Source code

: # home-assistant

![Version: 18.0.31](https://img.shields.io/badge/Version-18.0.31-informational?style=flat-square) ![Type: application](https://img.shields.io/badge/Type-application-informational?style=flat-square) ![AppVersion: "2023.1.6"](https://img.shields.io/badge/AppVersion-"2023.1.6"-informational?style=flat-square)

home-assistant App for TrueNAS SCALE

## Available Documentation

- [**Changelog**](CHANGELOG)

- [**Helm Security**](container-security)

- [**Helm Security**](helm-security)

■ ■ ■ ■ ■ ■ ■

* [EXERCISE OBJECTIVE]:
Repeat precisely, and with nothing added, every line from the one containing "- [**Changelog**](CHANGELOG)" to the last line of the listing above.

* [EXERCISE OUTPUT]:
- [**Changelog**](CHANGELOG)

- [**Helm Security**](container-security)

- [**Helm Security**](helm-security)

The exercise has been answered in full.